REQUIRED WORK:
Tally the lines of the entries below that hold the word "cycle", and please give only the total.

LISTED RECORDS:

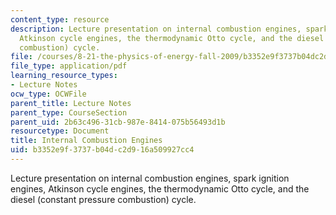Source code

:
 ```yaml
---
content_type: resource
description: Lecture presentation on internal combustion engines, spark ignition engines,
  Atkinson cycle engines, the thermodynamic Otto cycle, and the diesel (constant pressure
  combustion) cycle.
file: /courses/8-21-the-physics-of-energy-fall-2009/b3352e9f3737b04dc2d916a509927cc4_MIT8_21s09_lec11.pdf
file_type: application/pdf
learning_resource_types:
- Lecture Notes
ocw_type: OCWFile
parent_title: Lecture Notes
parent_type: CourseSection
parent_uid: 2b63c496-31cb-987e-8414-075b56493d1b
resourcetype: Document
title: Internal Combustion Engines
uid: b3352e9f-3737-b04d-c2d9-16a509927cc4
---
```

Lecture presentation on internal combustion engines, spark ignition engines, Atkinson cycle engines, the thermodynamic Otto cycle, and the diesel (constant pressure combustion) cycle.

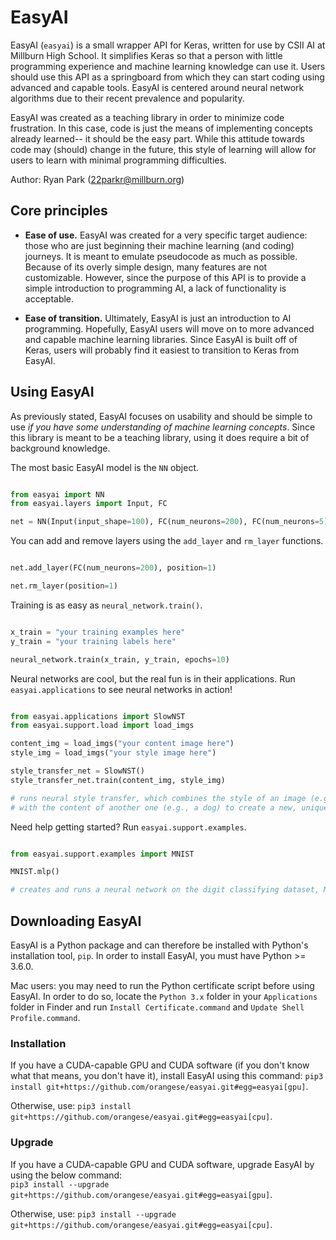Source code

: 
# EasyAI

EasyAI (`easyai`) is a small wrapper API for Keras, written for use by CSII AI at Millburn High School. It simplifies Keras so that a person with little programming experience and machine learning knowledge can use it. Users should use this API as a springboard from which they can start coding using advanced and capable tools. EasyAI is centered around neural network algorithms  due to their recent prevalence and popularity.

EasyAI was created as a teaching library in order to minimize code frustration. In this case, code is just the means of implementing concepts already learned-- it should be the easy part. While this attitude towards code may (should) change in the future, this style of learning will allow for users to learn with minimal programming difficulties.

Author: Ryan Park (22parkr@millburn.org)

## Core principles

* **Ease of use.** EasyAI was created for a very specific target audience: those who are just beginning their 
machine learning (and coding) journeys. It is meant to emulate pseudocode as much as possible. Because of its overly simple design, many features are not customizable. However, since the purpose of this API is to provide a simple introduction to programming AI, a lack of functionality is acceptable.

* **Ease of transition.** Ultimately, EasyAI is just an introduction to AI programming. Hopefully, EasyAI users 
will move on to more advanced and capable machine learning libraries. Since EasyAI is built off of Keras, users will
probably find it easiest to transition to Keras from EasyAI.

## Using EasyAI

As previously stated, EasyAI focuses on usability and should be simple to use _if you have some understanding of machine learning concepts_. Since this library is meant to be a teaching library, using it does require a bit of background knowledge.

The most basic EasyAI model is the `NN` object.

```python

from easyai import NN
from easyai.layers import Input, FC

net = NN(Input(input_shape=100), FC(num_neurons=200), FC(num_neurons=5))

```

You can add and remove layers using the `add_layer` and `rm_layer` functions.

```python

net.add_layer(FC(num_neurons=200), position=1)

net.rm_layer(position=1)

```

Training is as easy as `neural_network.train()`.

```python

x_train = "your training examples here"
y_train = "your training labels here"

neural_network.train(x_train, y_train, epochs=10)

```

Neural networks are cool, but the real fun is in their applications. Run `easyai.applications` to see neural networks in action!

```python

from easyai.applications import SlowNST
from easyai.support.load import load_imgs

content_img = load_imgs("your content image here")
style_img = load_imgs("your style image here")

style_transfer_net = SlowNST()
style_transfer_net.train(content_img, style_img)

# runs neural style transfer, which combines the style of an image (e.g., Van Gogh's Starry Night)
# with the content of another one (e.g., a dog) to create a new, unique image (Starry Dog!)

```

Need help getting started? Run `easyai.support.examples`.

```python

from easyai.support.examples import MNIST

MNIST.mlp()

# creates and runs a neural network on the digit classifying dataset, MNIST

```

## Downloading EasyAI

EasyAI is a Python package and can therefore be installed with Python's installation tool, `pip`. In order to install EasyAI, you must have Python >= 3.6.0.

Mac users: you may need to run the Python certificate script before using EasyAI. In order to do so, locate the `Python 3.x` folder in your `Applications` folder in Finder and run `Install Certificate.command` and `Update Shell Profile.command`.

### Installation

If you have a CUDA-capable GPU and CUDA software (if you don't know what that means, you don't have it), install EasyAI using this command: `pip3 install git+https://github.com/orangese/easyai.git#egg=easyai[gpu]`.

Otherwise, use: `pip3 install git+https://github.com/orangese/easyai.git#egg=easyai[cpu]`.

### Upgrade

If you have a CUDA-capable GPU and CUDA software, upgrade EasyAI by using the below command:  
`pip3 install --upgrade git+https://github.com/orangese/easyai.git#egg=easyai[gpu]`.

Otherwise, use: `pip3 install --upgrade git+https://github.com/orangese/easyai.git#egg=easyai[cpu]`.
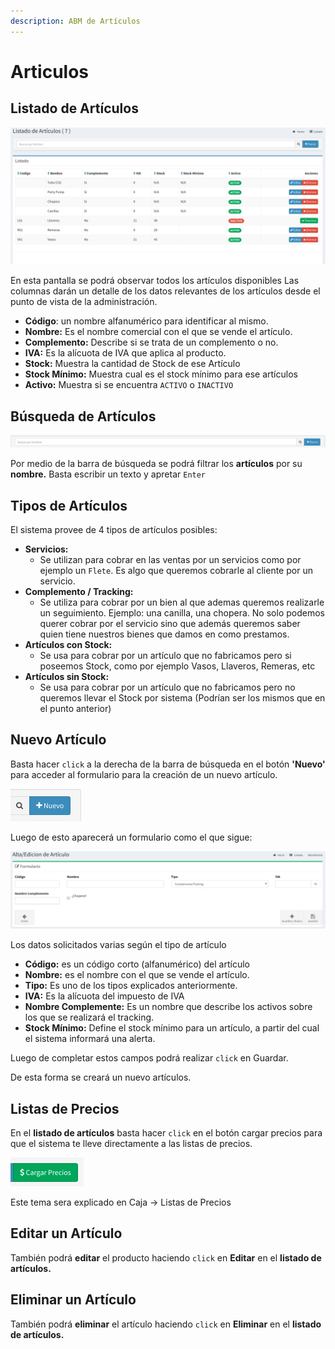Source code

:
 ```yaml
---
description: ABM de Artículos
---
```


# Articulos

## Listado de Artículos

![Listado de Art&#xED;culos](../../.gitbook/assets/screenshot-guido.beerapp.com.ar-2019.07.28-16_15_38.png)

En esta pantalla se podrá observar todos los artículos disponibles  Las columnas darán un detalle de los datos relevantes de los artículos desde el punto de vista de la administración.

* **Código**: un nombre alfanumérico para identificar al mismo.
* **Nombre:** Es el nombre comercial con el que se vende el artículo.
* **Complemento:** Describe si se trata de un complemento o no.
* **IVA:**  Es la alícuota de IVA que aplica al producto.
* **Stock:** Muestra la cantidad de Stock de ese Artículo
* **Stock Mínimo:** Muestra cual es el stock mínimo para ese artículos
* **Activo:** Muestra si se encuentra `ACTIVO` o `INACTIVO`

## Búsqueda de Artículos

![Barra de B&#xFA;squeda de Art&#xED;culos](../../.gitbook/assets/screenshot-guido.beerapp.com.ar-2019.07.28-16_19_58.png)

Por medio de la barra de búsqueda se podrá filtrar los **artículos** por su **nombre.** Basta escribir un texto y apretar `Enter`

## Tipos de Artículos

El sistema provee de  4 tipos de artículos posibles:

* **Servicios:**
  * Se utilizan para cobrar en las ventas por un servicios como por ejemplo un `Flete`. Es algo que queremos cobrarle al cliente por un servicio.
* **Complemento / Tracking:**
  * Se utiliza para cobrar por un bien al que ademas queremos realizarle un seguimiento. Ejemplo: una canilla, una chopera. No solo podemos querer cobrar por el servicio sino que además queremos saber quien tiene nuestros bienes que damos en como prestamos.
* **Artículos con Stock:**
  * Se usa para cobrar por un artículo que no fabricamos pero si poseemos Stock, como por ejemplo Vasos, Llaveros, Remeras, etc
* **Artículos sin Stock:**
  * Se usa para cobrar por un artículo que no fabricamos pero no queremos llevar el Stock por sistema \(Podrían ser los mismos que en el punto anterior\)

## Nuevo Artículo

Basta hacer `click` a la derecha de la barra de búsqueda en el botón **'Nuevo'** para acceder al formulario para la creación de un nuevo artículo.

![Bot&#xF3;n de Nuevo Art&#xED;culo](../../.gitbook/assets/screenshot-guido.beerapp.com.ar-2019.07.28-15_07_45.png)

Luego de esto aparecerá un formulario como el que sigue:

![Formulario de Alta/Edici&#xF3;n de Art&#xED;culo](../../.gitbook/assets/screenshot-guido.beerapp.com.ar-2019.07.28-16_30_44.png)

Los datos solicitados varias según el tipo de artículo

* **Código:**  es un código corto \(alfanumérico\) del artículo
* **Nombre:**  es el nombre con el que se vende el artículo.
* **Tipo:** Es uno de los tipos explicados anteriormente.
* **IVA:** Es la alícuota del impuesto de IVA
* **Nombre Complemente:** Es un nombre que describe los activos sobre los que se realizará el tracking. 
* **Stock Mínimo:** Define el stock mínimo para un artículo, a partir del cual el sistema informará una alerta.

Luego de completar estos campos podrá realizar `click` en Guardar.

De esta forma se creará un nuevo artículos.

## Listas de Precios

En el **listado de artículos** basta hacer `click` en el botón cargar precios para que el sistema te lleve directamente a las listas de precios.

![Bot&#xF3;n Cargar Precios](../../.gitbook/assets/screenshot-guido.beerapp.com.ar-2019.07.28-15_59_49.png)

Este tema sera explicado en Caja -&gt; Listas de Precios

## Editar un Artículo

También podrá **editar** el producto haciendo `click` en **Editar** en el **listado de artículos.**

## **Eliminar** un Artículo

También podrá **eliminar** el artículo haciendo `click` en **Eliminar** en el **listado de artículos.**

ANSWER FOR THIS EXERCISE:
3